Top hospitals running out of ICU beds as Covid-19 cases surge

Ms Cornelia Ouma, a nursing instructor at The Aga Khan University Hospital in Nairobi demonstrates how an ICU unit works on March 20, 2020. PHOTO | EVANS HABIL | NATION MEDIA GROUP

What you need to know:

  • The Kenyatta University Teaching, Referral, and Research Hospital, with a 24-bed capacity, can only admit eight patients at once because of the patient-nurse ratio.
  • As it stands, both infectious disease units at Kenyatta National Hospital (KNH) and Mbagathi Hospital are already full to capacity.

Hospitals are running out of space in Intensive Care Units due to the Covid-19 pandemic that is spreading fast across the country. The facilities are fast getting overwhelmed with critically ill patients that need admission, forcing hospitals to set aside other rooms for the patients.

This is despite the Ministry of Health introducing home-based care last month to reduce the number of patients admitted to hospitals due to coronavirus.

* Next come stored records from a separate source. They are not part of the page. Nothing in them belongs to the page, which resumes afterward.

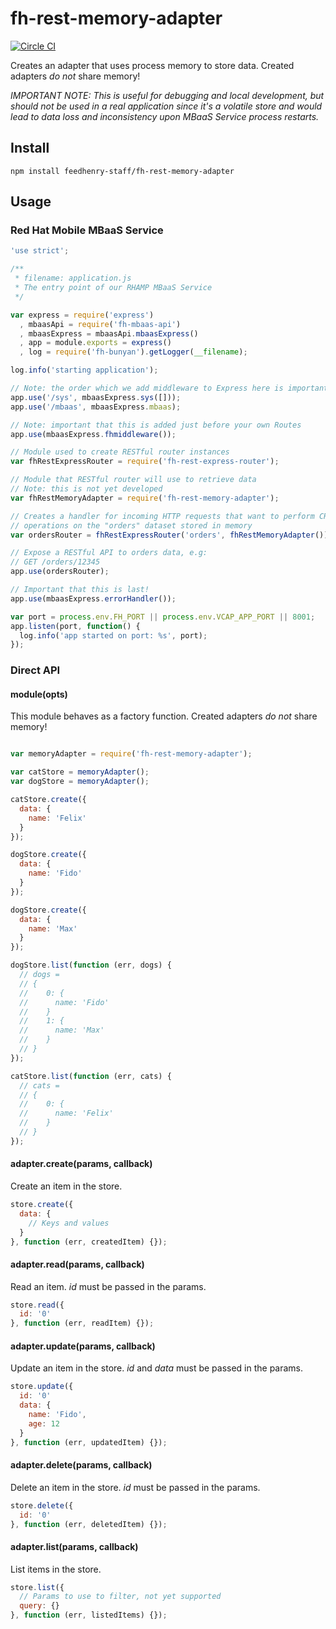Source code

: # fh-rest-memory-adapter

[![Circle CI](https://circleci.com/gh/feedhenry-staff/fh-rest-memory-adapter/tree/master.svg?style=svg)](https://circleci.com/gh/feedhenry-staff/fh-rest-memory-adapter/tree/master)

Creates an adapter that uses process memory to store data. Created adapters
*do not* share memory!

*IMPORTANT NOTE: This is useful for debugging and local development, but should
not be used in a real application since it's a volatile store and would lead
to data loss and inconsistency upon MBaaS Service process restarts.*

## Install

```
npm install feedhenry-staff/fh-rest-memory-adapter
```

## Usage

### Red Hat Mobile MBaaS Service
```js
'use strict';

/**
 * filename: application.js
 * The entry point of our RHAMP MBaaS Service
 */

var express = require('express')
  , mbaasApi = require('fh-mbaas-api')
  , mbaasExpress = mbaasApi.mbaasExpress()
  , app = module.exports = express()
  , log = require('fh-bunyan').getLogger(__filename);

log.info('starting application');

// Note: the order which we add middleware to Express here is important!
app.use('/sys', mbaasExpress.sys([]));
app.use('/mbaas', mbaasExpress.mbaas);

// Note: important that this is added just before your own Routes
app.use(mbaasExpress.fhmiddleware());

// Module used to create RESTful router instances
var fhRestExpressRouter = require('fh-rest-express-router');

// Module that RESTful router will use to retrieve data
// Note: this is not yet developed
var fhRestMemoryAdapter = require('fh-rest-memory-adapter');

// Creates a handler for incoming HTTP requests that want to perform CRUDL
// operations on the "orders" dataset stored in memory
var ordersRouter = fhRestExpressRouter('orders', fhRestMemoryAdapter())

// Expose a RESTful API to orders data, e.g:
// GET /orders/12345
app.use(ordersRouter);

// Important that this is last!
app.use(mbaasExpress.errorHandler());

var port = process.env.FH_PORT || process.env.VCAP_APP_PORT || 8001;
app.listen(port, function() {
  log.info('app started on port: %s', port);
});
```

### Direct API

#### module(opts)
This module behaves as a factory function. Created adapters *do not* share
memory!

```js

var memoryAdapter = require('fh-rest-memory-adapter');

var catStore = memoryAdapter();
var dogStore = memoryAdapter();

catStore.create({
  data: {
    name: 'Felix'
  }
});

dogStore.create({
  data: {
    name: 'Fido'
  }
});

dogStore.create({
  data: {
    name: 'Max'
  }
});

dogStore.list(function (err, dogs) {
  // dogs =
  // {
  //    0: {
  //      name: 'Fido'
  //    }
  //    1: {
  //      name: 'Max'
  //    }
  // }
});

catStore.list(function (err, cats) {
  // cats =
  // {
  //    0: {
  //      name: 'Felix'
  //    }
  // }
});

```

#### adapter.create(params, callback)
Create an item in the store.

```js
store.create({
  data: {
    // Keys and values
  }
}, function (err, createdItem) {});
```

#### adapter.read(params, callback)
Read an item. _id_ must be passed in
the params.

```js
store.read({
  id: '0'
}, function (err, readItem) {});
```

#### adapter.update(params, callback)
Update an item in the store. _id_ and _data_ must be passed in the params.

```js
store.update({
  id: '0'
  data: {
    name: 'Fido',
    age: 12
  }
}, function (err, updatedItem) {});
```

#### adapter.delete(params, callback)
Delete an item in the store. _id_ must be passed in the params.

```js
store.delete({
  id: '0'
}, function (err, deletedItem) {});
```

#### adapter.list(params, callback)
List items in the store.

```js
store.list({
  // Params to use to filter, not yet supported
  query: {}
}, function (err, listedItems) {});
```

The development comes as the number of Covid-19 cases continue to increase drastically, with the peak estimated to come in August. Yesterday, the country recorded 247 cases (164 males and 83 females) after testing 4,147 samples, bringing the caseload to 7,188 from cumulative samples of 180,206.

EIGHT BEDS

A source at the Aga Khan Hospital who is not authorised to speak to the media revealed that all the five Covid-19 ICU beds are full while the Nairobi Hospital, with eight beds, now only has three left.

The Kenyatta University Teaching, Referral, and Research Hospital, with a 24-bed capacity, can only admit eight patients at once because of the patient-nurse ratio.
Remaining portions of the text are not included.